| Task objective |
Lift every line from the entries that includes the word "connector".

| Data supplied |
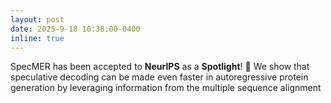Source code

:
 ```yaml
---
layout: post
date: 2025-9-18 10:38:00-0400
inline: true
---
```


SpecMER has been accepted to <b>NeurIPS</b> as a <b>Spotlight</b>! 🎉 We show that speculative decoding can be made even faster in autoregressive protein generation by leveraging information from the multiple sequence alignment



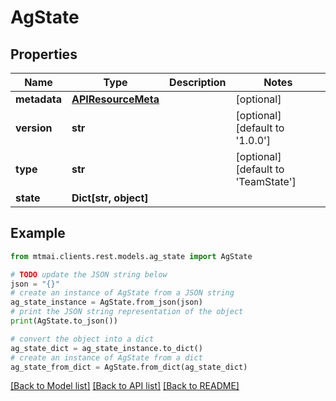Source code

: # AgState


## Properties

Name | Type | Description | Notes
------------ | ------------- | ------------- | -------------
**metadata** | [**APIResourceMeta**](APIResourceMeta.md) |  | [optional] 
**version** | **str** |  | [optional] [default to '1.0.0']
**type** | **str** |  | [optional] [default to 'TeamState']
**state** | **Dict[str, object]** |  | 

## Example

```python
from mtmai.clients.rest.models.ag_state import AgState

# TODO update the JSON string below
json = "{}"
# create an instance of AgState from a JSON string
ag_state_instance = AgState.from_json(json)
# print the JSON string representation of the object
print(AgState.to_json())

# convert the object into a dict
ag_state_dict = ag_state_instance.to_dict()
# create an instance of AgState from a dict
ag_state_from_dict = AgState.from_dict(ag_state_dict)
```
[[Back to Model list]](../README.md#documentation-for-models) [[Back to API list]](../README.md#documentation-for-api-endpoints) [[Back to README]](../README.md)


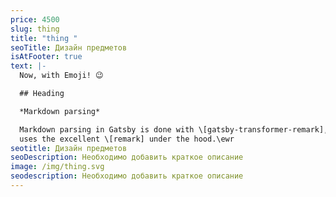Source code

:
 ```yaml
---
price: 4500
slug: thing
title: "thing "
seoTitle: Дизайн предметов
isAtFooter: true
text: |-
  Now, with Emoji! 😉

  ## Heading

  *Markdown parsing*

  Markdown parsing in Gatsby is done with \[gatsby-transformer-remark], which
  uses the excellent \[remark] under the hood.\ewr
seotitle: Дизайн предметов
seoDescription: Необходимо добавить краткое описание
image: /img/thing.svg
seodescription: Необходимо добавить краткое описание
---
```


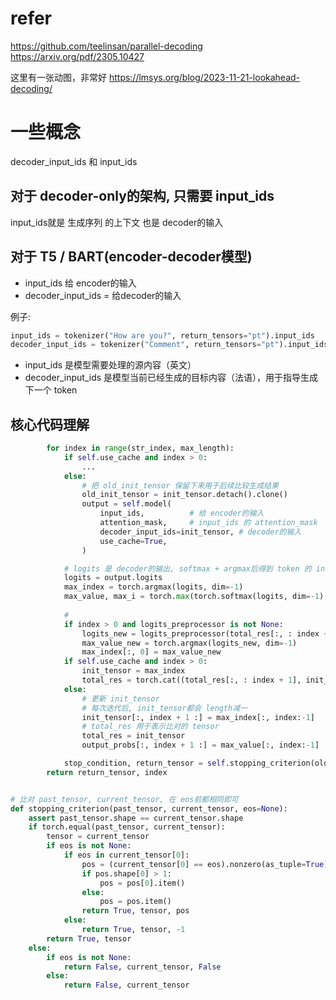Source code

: # refer
https://github.com/teelinsan/parallel-decoding
https://arxiv.org/pdf/2305.10427

这里有一张动图，非常好
https://lmsys.org/blog/2023-11-21-lookahead-decoding/

# 一些概念
decoder_input_ids 和 input_ids


## 对于 decoder-only的架构, 只需要 input_ids
input_ids就是 生成序列 的上下文
也是 decoder的输入

## 对于 T5 / BART(encoder-decoder模型)
- input_ids 给 encoder的输入
- decoder_input_ids = 给decoder的输入

例子:
```python
input_ids = tokenizer("How are you?", return_tensors="pt").input_ids
decoder_input_ids = tokenizer("Comment", return_tensors="pt").input_ids  # 初始解码器输入
```
- input_ids 是模型需要处理的源内容（英文）
- decoder_input_ids 是模型当前已经生成的目标内容（法语），用于指导生成下一个 token

## 核心代码理解
```python
        for index in range(str_index, max_length):
            if self.use_cache and index > 0:
                ...
            else:
                # 把 old_init_tensor 保留下来用于后续比较生成结果
                old_init_tensor = init_tensor.detach().clone()
                output = self.model(
                    input_ids,          # 给 encoder的输入
                    attention_mask,     # input_ids 的 attention_mask
                    decoder_input_ids=init_tensor, # decoder的输入
                    use_cache=True,
                )

            # logits 是 decoder的输出, softmax + argmax后得到 token 的 index
            logits = output.logits
            max_index = torch.argmax(logits, dim=-1)
            max_value, max_i = torch.max(torch.softmax(logits, dim=-1), dim=-1)
            
            # 
            if index > 0 and logits_preprocessor is not None:
                logits_new = logits_preprocessor(total_res[:, : index + 1], logits[:, 0, :])
                max_value_new = torch.argmax(logits_new, dim=-1)
                max_index[:, 0] = max_value_new
            if self.use_cache and index > 0:
                init_tensor = max_index
                total_res = torch.cat((total_res[:, : index + 1], init_tensor[:, :-1]), dim=1)
            else:
                # 更新 init_tensor
                # 每次迭代后, init_tensor都会 length减一
                init_tensor[:, index + 1 :] = max_index[:, index:-1] 
                # total_res 用于表示比对的 tensor
                total_res = init_tensor
                output_probs[:, index + 1 :] = max_value[:, index:-1]

            stop_condition, return_tensor = self.stopping_criterion(old_init_tensor, total_res)
        return return_tensor, index


# 比对 past_tensor, current_tensor, 在 eos前都相同即可
def stopping_criterion(past_tensor, current_tensor, eos=None):
    assert past_tensor.shape == current_tensor.shape
    if torch.equal(past_tensor, current_tensor):
        tensor = current_tensor
        if eos is not None:
            if eos in current_tensor[0]:
                pos = (current_tensor[0] == eos).nonzero(as_tuple=True)[0]
                if pos.shape[0] > 1:
                    pos = pos[0].item()
                else:
                    pos = pos.item()
                return True, tensor, pos
            else:
                return True, tensor, -1
        return True, tensor
    else:
        if eos is not None:
            return False, current_tensor, False
        else:
            return False, current_tensor
```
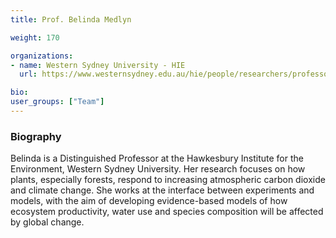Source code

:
 ```yaml
---
title: Prof. Belinda Medlyn

weight: 170

organizations:
- name: Western Sydney University - HIE
  url: https://www.westernsydney.edu.au/hie/people/researchers/professor_belinda_medlyn

bio:
user_groups: ["Team"]
---
```


### Biography

Belinda is a Distinguished Professor at the Hawkesbury Institute for the Environment, Western Sydney University. Her research focuses on how plants, especially forests, respond to increasing atmospheric carbon dioxide and climate change. She works at the interface between experiments and models, with the aim of developing evidence-based models of how ecosystem productivity, water use and species composition will be affected by global change.
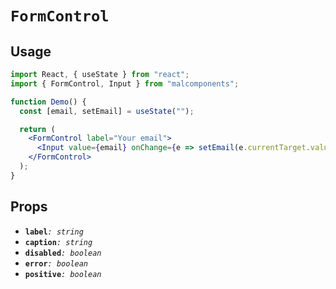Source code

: # `FormControl`

## Usage

```jsx
import React, { useState } from "react";
import { FormControl, Input } from "malcomponents";

function Demo() {
  const [email, setEmail] = useState("");

  return (
    <FormControl label="Your email">
      <Input value={email} onChange={e => setEmail(e.currentTarget.value)} />
    </FormControl>
  );
}
```

## Props

- **`label`**_`: string`_
- **`caption`**_`: string`_
- **`disabled`**_`: boolean`_
- **`error`**_`: boolean`_
- **`positive`**_`: boolean`_
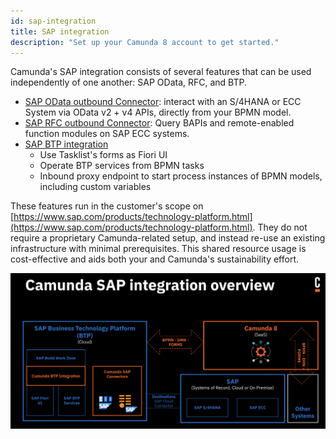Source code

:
 ```yaml
---
id: sap-integration
title: SAP integration
description: "Set up your Camunda 8 account to get started."
---
```


Camunda's SAP integration consists of several features that can be used independently of one another: SAP OData, RFC, and BTP.

- [SAP OData outbound Connector](./odata-connector.md): interact with an S/4HANA or ECC System via OData v2 + v4 APIs, directly from your BPMN model.
- [SAP RFC outbound Connector](./rfc-connector.md): Query BAPIs and remote-enabled function modules on SAP ECC systems.
- [SAP BTP integration](./btp-integration.md)
  - Use Tasklist's forms as Fiori UI
  - Operate BTP services from BPMN tasks
  - Inbound proxy endpoint to start process instances of BPMN models, including custom variables

These features run in the customer's scope on [https://www.sap.com/products/technology-platform.html](https://www.sap.com/products/technology-platform.html). They do not require a proprietary Camunda-related setup, and instead re-use an existing infrastructure with minimal prerequisites. This shared resource usage is cost-effective and aids both your and Camunda's sustainability effort.

![SAP integration overview](./img/sap-integration-overview.png)
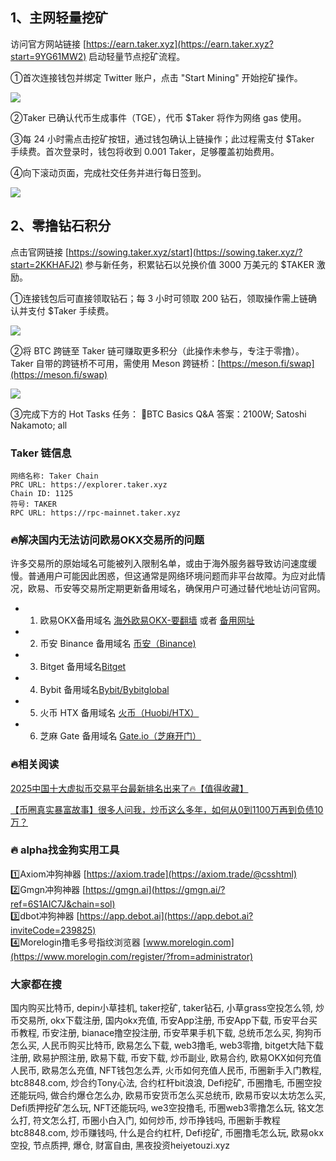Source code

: ## 1、主网轻量挖矿
访问官方网站链接 [https://earn.taker.xyz](https://earn.taker.xyz?start=9YG61MW2) 启动轻量节点挖矿流程。

①首次连接钱包并绑定 Twitter 账户，点击 "Start Mining" 开始挖矿操作。

[![](https://307e939.webp.li/20250416190013453.png)](https://btc8848.com/top-10-exchanges)

②Taker 已确认代币生成事件（TGE），代币 $Taker 将作为网络 gas 使用。

③每 24 小时需点击挖矿按钮，通过钱包确认上链操作；此过程需支付 $Taker 手续费。首次登录时，钱包将收到 0.001 Taker，足够覆盖初始费用。

④向下滚动页面，完成社交任务并进行每日签到。

[![](https://307e939.webp.li/20250416185530509.png)](https://btc8848.com/top-10-exchanges)

## 2、零撸钻石积分
点击官网链接 [https://sowing.taker.xyz/start](https://sowing.taker.xyz/?start=2KKHAFJ2) 参与新任务，积累钻石以兑换价值 3000 万美元的 $TAKER 激励。

①连接钱包后可直接领取钻石；每 3 小时可领取 200 钻石，领取操作需上链确认并支付 $Taker 手续费。

[![](https://307e939.webp.li/20250416191031917.png)](https://btc8848.com/top-10-exchanges)

②将 BTC 跨链至 Taker 链可赚取更多积分（此操作未参与，专注于零撸）。Taker 自带的跨链桥不可用，需使用 Meson 跨链桥：[https://meson.fi/swap](https://meson.fi/swap)

[![](https://307e939.webp.li/20250416191100094.png)](https://btc8848.com/top-10-exchanges)

③完成下方的 Hot Tasks 任务：
🔸BTC Basics Q&A
答案：2100W; Satoshi Nakamoto; all

### Taker 链信息
```
网络名称: Taker Chain
PRC URL: https://explorer.taker.xyz
Chain ID: 1125
符号: TAKER
RPC URL: https://rpc-mainnet.taker.xyz
```

### 🔥解决国内无法访问欧易OKX交易所的问题
许多交易所的原始域名可能被列入限制名单，或由于海外服务器导致访问速度缓慢。普通用户可能因此困惑，但这通常是网络环境问题而非平台故障。为应对此情况，欧易、币安等交易所定期更新备用域名，确保用户可通过替代地址访问官网。

- 1. 欧易OKX备用域名 [海外欧易OKX-要翻墙](https://www.okx.com/zh-hans/join/74873351) 或者 [备用网址](https://www.chouyi.world/zh-hans/join/18639032) 
- 2. 币安 Binance 备用域名 [币安（Binance)](https://accounts.binance.com/zh-CN/register?ref=36457687)
- 3. Bitget 备用域名[Bitget](https://www.bitget.com/zh-CN/referral/register?from=referral&clacCode=VRNEYUTR)
- 4. Bybit 备用域名[Bybit/Bybitglobal](https://www.bybitglobal.com/zh-MY/invite/?ref=VMKORMM)
- 5. 火币 HTX 备用域名 [火币（Huobi/HTX）](https://www.htx.com/invite/zh-cn/1f?invite_code=whf45223)
- 6. 芝麻 Gate 备用域名 [Gate.io（芝麻开门）](https://www.gate.io/zh/signup?ref_type=103&ref=A1ERAQ)

### 🔥相关阅读
[2025中国十大虚拟币交易平台最新排名出来了🔥【值得收藏】](https://btc8848.com/top-10-exchanges/)

[【币圈真实暴富故事】很多人问我，炒币这么多年，如何从0到1100万再到负债10万？](https://heiyetouzi.xyz/biquanstory001/)

### 🔥 alpha找金狗实用工具
1️⃣Axiom冲狗神器 [https://axiom.trade](https://axiom.trade/@csshtml)  
2️⃣Gmgn冲狗神器 [https://gmgn.ai](https://gmgn.ai/?ref=6S1AIC7J&chain=sol)  
3️⃣dbot冲狗神器 [https://app.debot.ai](https://app.debot.ai?inviteCode=239825)  
4️⃣Morelogin撸毛多号指纹浏览器 [www.morelogin.com](https://www.morelogin.com/register/?from=administrator)  

###  大家都在搜
国内购买比特币, depin小草挂机, taker挖矿, taker钻石, 小草grass空投怎么领, 炒币交易所, okx下载注册, 国内okx充值, 币安App注册, 币安App下载, 币安平台买币教程, 币安注册, bianace撸空投注册, 币安苹果手机下载, 总统币怎么买, 狗狗币怎么买, 人民币购买比特币, 欧易怎么下载, web3撸毛, web3零撸, bitget大陆下载注册, 欧易护照注册, 欧易下载, 币安下载, 炒币副业, 欧易合约, 欧易OKX如何充值人民币, 欧易怎么充值, NFT钱包怎么弄, 火币如何充值人民币, 币圈新手入门教程, btc8848.com, 炒合约Tony心法, 合约杠杆bit浪浪, Defi挖矿, 币圈撸毛, 币圈空投还能玩吗, 做合约爆仓怎么办, 欧易币安货币怎么买总统币, 欧易币安以太坊怎么买, Defi质押挖矿怎么玩, NFT还能玩吗, we3空投撸毛, 币圈web3零撸怎么玩, 铭文怎么打, 符文怎么打, 币圈小白入门, 如何炒币, 炒币挣钱吗, 币圈新手教程btc8848.com, 炒币赚钱吗, 什么是合约杠杆, Defi挖矿, 币圈撸毛怎么玩, 欧易okx空投, 节点质押, 爆仓, 财富自由, 黑夜投资heiyetouzi.xyz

| Answer box |
- [SAP OData outbound Connector](./odata-connector.md): interact with an S/4HANA or ECC System via OData v2 + v4 APIs, directly from your BPMN model.
- [SAP RFC outbound Connector](./rfc-connector.md): Query BAPIs and remote-enabled function modules on SAP ECC systems.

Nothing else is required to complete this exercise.